Le jet fait la pluie et le beau temps
Dans les latitudes moyennes de l'hémisphère nord, en d'autres termes dans les Alpes, le temps est déterminé en grande partie par la position du jet stream : Une bande de vents forts dans la haute atmosphère qui se forme à la limite des masses d'air entre l'air froid polaire et l'air chaud subtropical. Cette bande n'évolue pas de manière uniforme autour du globe, mais dans un mouvement ondulatoire plus ou moins irrégulier, dans le sens de la rotation de la Terre (ouest vers est). Dans les vallées d'ondes (auges) remplies d'air froid qui en résultent se forment des zones de basse pression et des systèmes de fronts qui s'y insèrent. Le facteur décisif pour les situations de barrage si intéressantes ces derniers temps est toujours la direction du courant, la direction dans laquelle les nuages de neige atteignent les montagnes. Si nous nous représentons l'auge comme un U posé sur les Alpes, l'air s'écoule le long de celle-ci, en principe d'abord vers le sud, puis vers l'est et enfin vers le nord. Ainsi, dans les régions situées à l'avant de l'auge (côté droit du U), il se produit un stau sur le côté sud des Alpes (l'air "remonte" le U), ce qui s'accompagne souvent de foehn au nord. Il est plutôt rare que des situations météorologiques opposées se succèdent rapidement et aient un effet aussi positif sur l'enneigement en tous lieux que les événements de ces derniers jours. La plupart du temps, seul un côté reçoit quelque chose, tandis que l'autre reste bredouille et regarde tout au plus avec envie par-dessus la crête principale des Alpes pendant que le foehn fait rage. Que s'est-il donc passé ? Un coup d'œil sur les cartes météo nous en dit plus.

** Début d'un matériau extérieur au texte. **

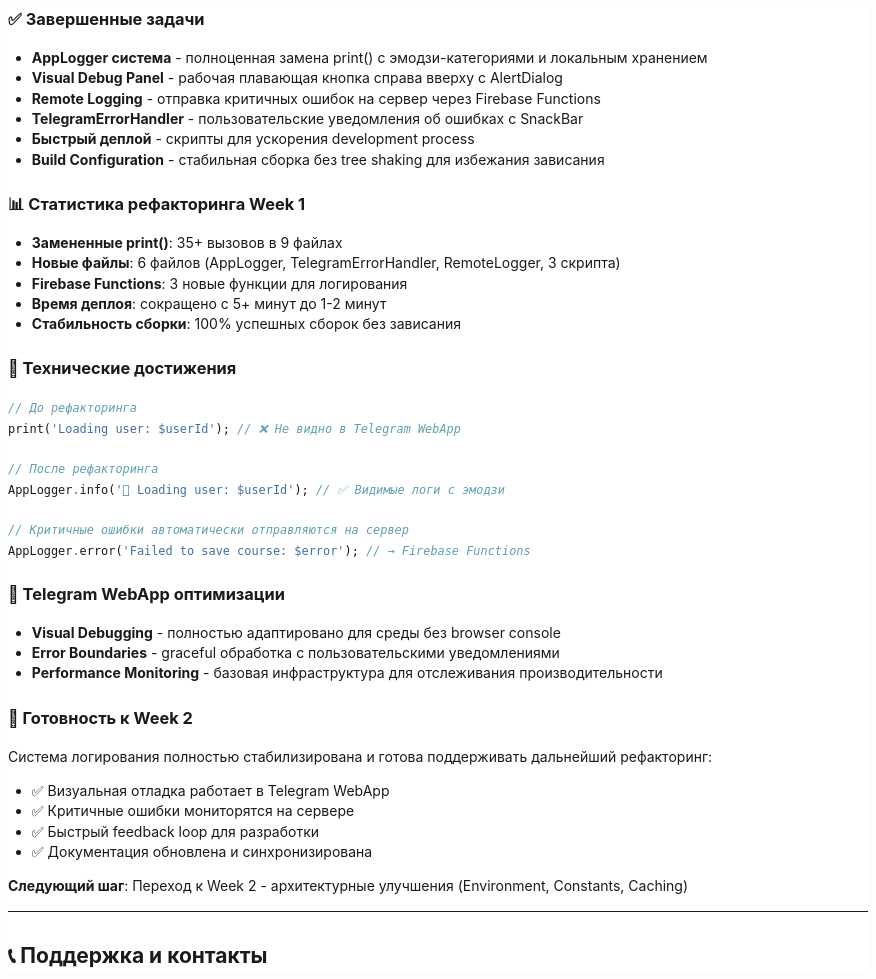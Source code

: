 ### ✅ Завершенные задачи
- **AppLogger система** - полноценная замена print() с эмодзи-категориями и локальным хранением
- **Visual Debug Panel** - рабочая плавающая кнопка справа вверху с AlertDialog
- **Remote Logging** - отправка критичных ошибок на сервер через Firebase Functions
- **TelegramErrorHandler** - пользовательские уведомления об ошибках с SnackBar
- **Быстрый деплой** - скрипты для ускорения development process
- **Build Configuration** - стабильная сборка без tree shaking для избежания зависания

### 📊 Статистика рефакторинга Week 1
- **Замененные print()**: 35+ вызовов в 9 файлах
- **Новые файлы**: 6 файлов (AppLogger, TelegramErrorHandler, RemoteLogger, 3 скрипта)
- **Firebase Functions**: 3 новые функции для логирования
- **Время деплоя**: сокращено с 5+ минут до 1-2 минут
- **Стабильность сборки**: 100% успешных сборок без зависания

### 🔧 Технические достижения
```dart
// До рефакторинга
print('Loading user: $userId'); // ❌ Не видно в Telegram WebApp

// После рефакторинга  
AppLogger.info('👤 Loading user: $userId'); // ✅ Видимые логи с эмодзи

// Критичные ошибки автоматически отправляются на сервер
AppLogger.error('Failed to save course: $error'); // → Firebase Functions
```

### 📱 Telegram WebApp оптимизации
- **Visual Debugging** - полностью адаптировано для среды без browser console
- **Error Boundaries** - graceful обработка с пользовательскими уведомлениями
- **Performance Monitoring** - базовая инфраструктура для отслеживания производительности

### 🚀 Готовность к Week 2
Система логирования полностью стабилизирована и готова поддерживать дальнейший рефакторинг:
- ✅ Визуальная отладка работает в Telegram WebApp
- ✅ Критичные ошибки мониторятся на сервере
- ✅ Быстрый feedback loop для разработки
- ✅ Документация обновлена и синхронизирована

**Следующий шаг**: Переход к Week 2 - архитектурные улучшения (Environment, Constants, Caching)

---

## 📞 Поддержка и контакты 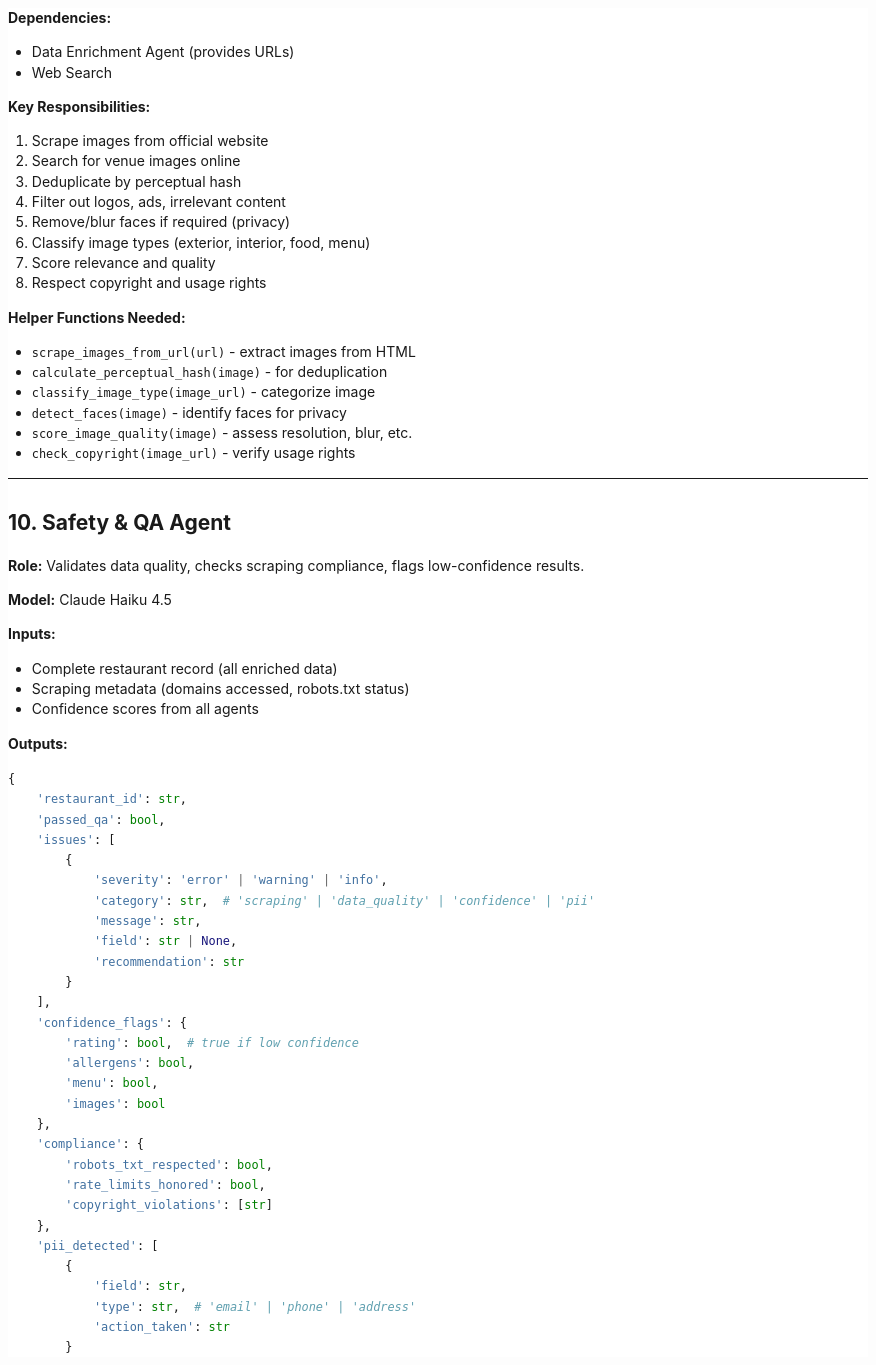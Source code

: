 **Dependencies:**
- Data Enrichment Agent (provides URLs)
- Web Search

**Key Responsibilities:**
1. Scrape images from official website
2. Search for venue images online
3. Deduplicate by perceptual hash
4. Filter out logos, ads, irrelevant content
5. Remove/blur faces if required (privacy)
6. Classify image types (exterior, interior, food, menu)
7. Score relevance and quality
8. Respect copyright and usage rights

**Helper Functions Needed:**
- `scrape_images_from_url(url)` - extract images from HTML
- `calculate_perceptual_hash(image)` - for deduplication
- `classify_image_type(image_url)` - categorize image
- `detect_faces(image)` - identify faces for privacy
- `score_image_quality(image)` - assess resolution, blur, etc.
- `check_copyright(image_url)` - verify usage rights

---

## 10. Safety & QA Agent

**Role:** Validates data quality, checks scraping compliance, flags low-confidence results.

**Model:** Claude Haiku 4.5

**Inputs:**
- Complete restaurant record (all enriched data)
- Scraping metadata (domains accessed, robots.txt status)
- Confidence scores from all agents

**Outputs:**
```python
{
    'restaurant_id': str,
    'passed_qa': bool,
    'issues': [
        {
            'severity': 'error' | 'warning' | 'info',
            'category': str,  # 'scraping' | 'data_quality' | 'confidence' | 'pii'
            'message': str,
            'field': str | None,
            'recommendation': str
        }
    ],
    'confidence_flags': {
        'rating': bool,  # true if low confidence
        'allergens': bool,
        'menu': bool,
        'images': bool
    },
    'compliance': {
        'robots_txt_respected': bool,
        'rate_limits_honored': bool,
        'copyright_violations': [str]
    },
    'pii_detected': [
        {
            'field': str,
            'type': str,  # 'email' | 'phone' | 'address'
            'action_taken': str
        }
```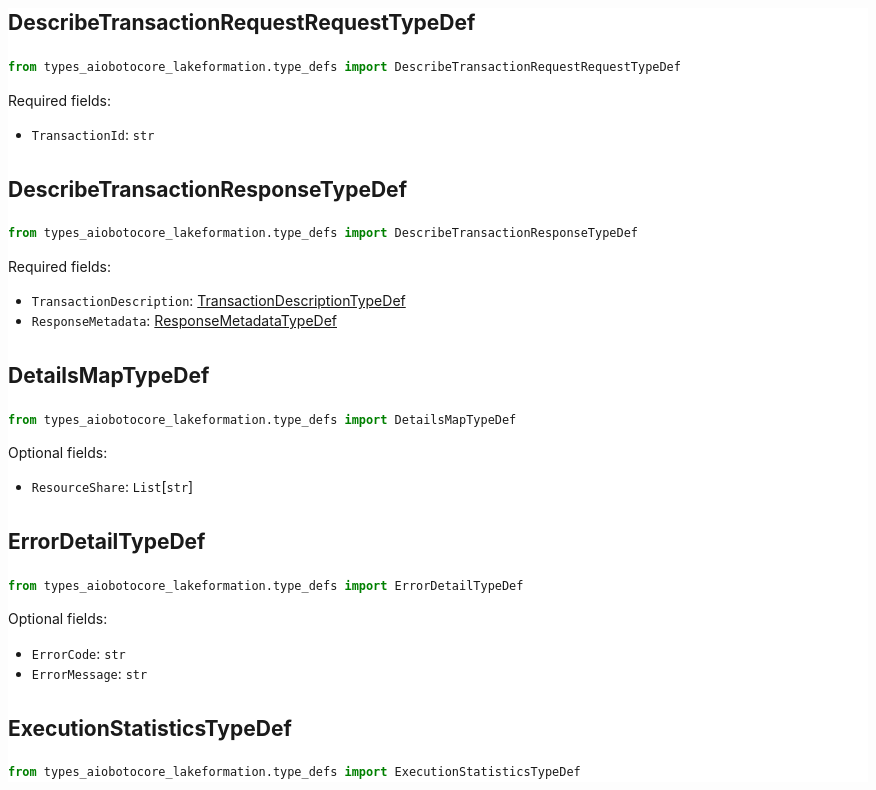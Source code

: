 <a id="describetransactionrequestrequesttypedef"></a>

## DescribeTransactionRequestRequestTypeDef

```python
from types_aiobotocore_lakeformation.type_defs import DescribeTransactionRequestRequestTypeDef
```

Required fields:

- `TransactionId`: `str`

<a id="describetransactionresponsetypedef"></a>

## DescribeTransactionResponseTypeDef

```python
from types_aiobotocore_lakeformation.type_defs import DescribeTransactionResponseTypeDef
```

Required fields:

- `TransactionDescription`:
  [TransactionDescriptionTypeDef](./type_defs.md#transactiondescriptiontypedef)
- `ResponseMetadata`:
  [ResponseMetadataTypeDef](./type_defs.md#responsemetadatatypedef)

<a id="detailsmaptypedef"></a>

## DetailsMapTypeDef

```python
from types_aiobotocore_lakeformation.type_defs import DetailsMapTypeDef
```

Optional fields:

- `ResourceShare`: `List`\[`str`\]

<a id="errordetailtypedef"></a>

## ErrorDetailTypeDef

```python
from types_aiobotocore_lakeformation.type_defs import ErrorDetailTypeDef
```

Optional fields:

- `ErrorCode`: `str`
- `ErrorMessage`: `str`

<a id="executionstatisticstypedef"></a>

## ExecutionStatisticsTypeDef

```python
from types_aiobotocore_lakeformation.type_defs import ExecutionStatisticsTypeDef
```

Les précipitations de barrage de la semaine dernière
Sur l'image, on voit la raison pour laquelle le MSP et le TGR ont tourné simultanément à Alagna à partir du week-end du 7 et 8 février : L'Italie occidentale se trouve à l'avant de l'auge, exactement dans un fort courant d'air du sud.
Trois jours plus tard, sur la carte du mardi 10 février, nous voyons comment cette dépression s'est déplacée vers l'est : elle se trouve maintenant sur la Grèce et la Turquie. Pendant ce temps, une nouvelle dépression s'est déplacée du nord de l'Atlantique vers le sud-ouest, au-dessus de la France. Notre U a perdu un peu de sa forme, ou plutôt nous avons deux U qui fusionnent. Les Alpes se trouvent clairement dans un courant d'ouest (l'air s'écoule vers l'est). Dans les situations de barrage correspondantes, comme par exemple les petites régions de treeski en Valais, qui ne portent pas de nom, il neige maintenant abondamment.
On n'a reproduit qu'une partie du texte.